*** Block opens ***

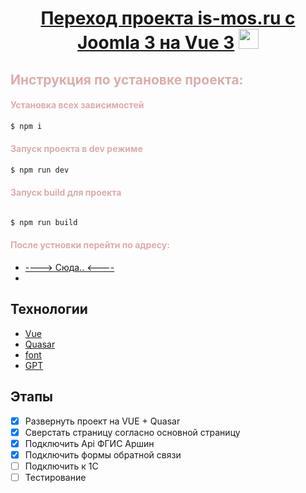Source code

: <h1 align="center"> <a href="https://daniilshat.ru/" target="_blank">Переход проекта is-mos.ru с Joomla 3 на Vue 3</a> 
<img src="https://github.com/blackcater/blackcater/raw/main/images/Hi.gif" height="32"/></h1>
<h2 style="color: #dcacac">Инструкция по установке проекта: </h2>

<h4 style="color: #dcacac">Установка всех зависимостей </h4>

```sh
$ npm i 
```
<h4 style="color: #dcacac">Запуск проекта в dev режиме </h4>

```sh
$ npm run dev
```
<h4 style="color: #dcacac">Запуск build для проекта </h4>

```sh

$ npm run build
```
<h4 style="color: #dcacac">После устновки перейти по адресу:  </h4>

- [---->   Сюда..  <---- ](http://localhost:9000/#/)
- 
## Технологии
- [Vue](https://v3.ru.vuejs.org/)
- [Quasar](https://quasar.dev/components)
- [font](https://fontawesome.com/icons)
- [GPT](https://openai.com/gpt-4)
  
## Этапы
- [X] Развернуть проект на VUE + Quasar 
- [X] Сверстать страницу согласно основной страницу 
- [X] Подключить Api ФГИС Аршин 
- [x] Подключить формы обратной связи 
- [ ] Подключить к 1С
- [ ] Тестирование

*** Block closes ***

*WORK ORDER*.
Print each record exactly as it stands, leaving the images out.

*ANSWER FOR THE TASK*.
Source code

: <h1 align="center"> <a href="https://daniilshat.ru/" target="_blank">Переход проекта is-mos.ru с Joomla 3 на Vue 3</a> 
<img src="https://github.com/blackcater/blackcater/raw/main/images/Hi.gif" height="32"/></h1>
<h2 style="color: #dcacac">Инструкция по установке проекта: </h2>

<h4 style="color: #dcacac">Установка всех зависимостей </h4>

```sh
$ npm i 
```
<h4 style="color: #dcacac">Запуск проекта в dev режиме </h4>

```sh
$ npm run dev
```
<h4 style="color: #dcacac">Запуск build для проекта </h4>

```sh

$ npm run build
```
<h4 style="color: #dcacac">После устновки перейти по адресу:  </h4>

- [---->   Сюда..  <---- ](http://localhost:9000/#/)
- 
## Технологии
- [Vue](https://v3.ru.vuejs.org/)
- [Quasar](https://quasar.dev/components)
- [font](https://fontawesome.com/icons)
- [GPT](https://openai.com/gpt-4)
  
## Этапы
- [X] Развернуть проект на VUE + Quasar 
- [X] Сверстать страницу согласно основной страницу 
- [X] Подключить Api ФГИС Аршин 
- [x] Подключить формы обратной связи 
- [ ] Подключить к 1С
- [ ] Тестирование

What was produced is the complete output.